Der Vorteil von Variante 2 sei, so Schäffler, dass mit der zu Ende geführten Machbarkeitsstudie die Bundesförderung effiziente Wärmenetze BEW 40 % der Investitionskosten trägt, während die BEG-Fördersätze einer individuellen VV1 derzeit ausgesetzt sind. Bei den spezifischen Vollwärmekosten ist Variante 2 sowohl für das Mehrfamilienhaus wie auch für die Einfamilienhäuser (siehe Schaubilder) deutlich günstiger als Variante 1. In beiden Varianten kann die Erschließung des Baugebietes im Frühjahr 2023 starten.

Nach zweistündiger Beratung und Diskussion beantragte Ralf Michalski (FWV) eine Abstimmung über Variante 1, worauf Pierre Groll (BUS) einen Geschäftsordnungsantrag auf Sitzungsunterbrechung zur Beratung stellte. Nach 10-minütiger Beratung ergab die Abstimmung eine Stimmengleichheit von 9 zu 9, wobei Martin Waibel (BUS) entschuldigt fehlte. Damit war der Antrag abgelehnt. Hätten sich alle Gemeinderätinnen und - räte bei der Abstimmung über die Variante 2 exakt gegengleich verhalten, wäre die Pattsituation fortgesetzt worden.

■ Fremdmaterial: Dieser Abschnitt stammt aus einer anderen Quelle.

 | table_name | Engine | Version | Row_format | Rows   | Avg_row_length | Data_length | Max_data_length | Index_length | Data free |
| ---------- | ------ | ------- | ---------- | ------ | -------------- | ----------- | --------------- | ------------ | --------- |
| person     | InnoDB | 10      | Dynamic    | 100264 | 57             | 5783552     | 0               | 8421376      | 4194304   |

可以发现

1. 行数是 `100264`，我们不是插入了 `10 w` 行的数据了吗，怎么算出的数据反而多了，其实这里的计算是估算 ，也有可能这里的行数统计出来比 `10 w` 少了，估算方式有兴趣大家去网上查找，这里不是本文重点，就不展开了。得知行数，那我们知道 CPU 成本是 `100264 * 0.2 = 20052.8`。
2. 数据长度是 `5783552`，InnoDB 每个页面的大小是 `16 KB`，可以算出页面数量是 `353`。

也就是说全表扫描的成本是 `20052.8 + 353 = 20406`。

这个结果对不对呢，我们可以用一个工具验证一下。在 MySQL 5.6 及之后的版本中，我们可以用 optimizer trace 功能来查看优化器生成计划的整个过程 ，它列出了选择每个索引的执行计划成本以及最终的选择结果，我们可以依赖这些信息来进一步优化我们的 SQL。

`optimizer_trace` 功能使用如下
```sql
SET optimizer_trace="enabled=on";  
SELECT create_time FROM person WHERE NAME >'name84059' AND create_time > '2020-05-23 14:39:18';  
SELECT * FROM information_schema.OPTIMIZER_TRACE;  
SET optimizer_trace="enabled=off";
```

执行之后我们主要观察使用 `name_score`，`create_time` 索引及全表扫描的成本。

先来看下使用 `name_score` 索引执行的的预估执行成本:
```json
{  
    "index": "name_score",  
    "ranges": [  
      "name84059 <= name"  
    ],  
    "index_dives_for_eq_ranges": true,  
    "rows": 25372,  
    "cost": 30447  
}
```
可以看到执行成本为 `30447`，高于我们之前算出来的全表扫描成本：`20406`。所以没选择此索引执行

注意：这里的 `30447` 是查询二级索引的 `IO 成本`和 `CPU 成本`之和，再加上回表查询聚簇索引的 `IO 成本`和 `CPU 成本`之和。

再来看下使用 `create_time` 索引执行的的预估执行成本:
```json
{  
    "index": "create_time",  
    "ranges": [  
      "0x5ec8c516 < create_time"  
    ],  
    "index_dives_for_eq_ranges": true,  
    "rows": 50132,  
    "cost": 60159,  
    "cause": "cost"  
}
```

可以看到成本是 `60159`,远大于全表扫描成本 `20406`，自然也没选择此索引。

Dem kam Oliver Jöchle (FWV) zuvor, der mit seiner Stimmenthaltung die Entscheidung für Variante 2 herbeiführte. Der mit 9 zu 8 Stimmen getroffene Beschluss sieht zudem für die Stromversorgung eine Festlegung auf PV vor. Das Büro Schäffler Sinnogy wird mit der Durchführung der Machbarkeitsstudie Teil 2 mit Entwurfsplanung, Ausschreibung und Vergabe beauftragt. Die Ausschreibung der Quartiersversorgung wird voraussichtlich nach der Sommerpause im Gemeinderat vorgestellt und dann zur Ausschreibung freigegeben.

Antrag der SPD und BUS-Fraktionen zur Förderung PV-Anlagen in AUT verwiesen. Während Karin Halder für die BUS-Fraktion darin einen Anreiz sieht, viele Dächer mit einer PV-Anlage zu versehen, glauben die FWV- Räte Jöchle und Michalski, dass damit kein zusätzliches Dach eine solche Anlage erhält und es zudem keine kommunale Pflichtaufgabe sei. Keine Pflichtaufgabe, so sieht es auch Konrad Zimmermann (CDU), während Rainer Marquart (SPD) die Möglichkeit einen Zuschuss geben zu können, betont. „Das Rad nicht neu erfinden“ und sich am Beispiel anderer Kreiskommunen orientieren, möchte der Bürgermeister Matthias Burth.

Der Antrag wird bei einer Gegenstimme in den nächsten Ausschuss für Umwelt und Technik zur weiteren Beratung verwiesen. Wie im Verwaltungsausschuss vom 18.05.2022 schon vorberaten, vereinnahmt die Stadt eine Zuweisung des Landes für touristische Corona-Ausfälle als zuwendungsberechtigter Kneippkurort in Höhe von 289.064,14 Euro.

Nach Abzug von Unterstützungen für den Kneippverein in Summe von 18.000 Euro und einem Einnahmeausfall bei der Kurtaxe von 29.871,65 Euro sollen die restlichen rund 240.000 Euro zweckgebunden für touristische Projekte wie die Sanierung/Neubau der Minigolfanlage oder der Umsetzung des Parkkonzeptes zusätzlich zur Verfügung stehen.

Die Entscheidung darüber fiel einstimmig.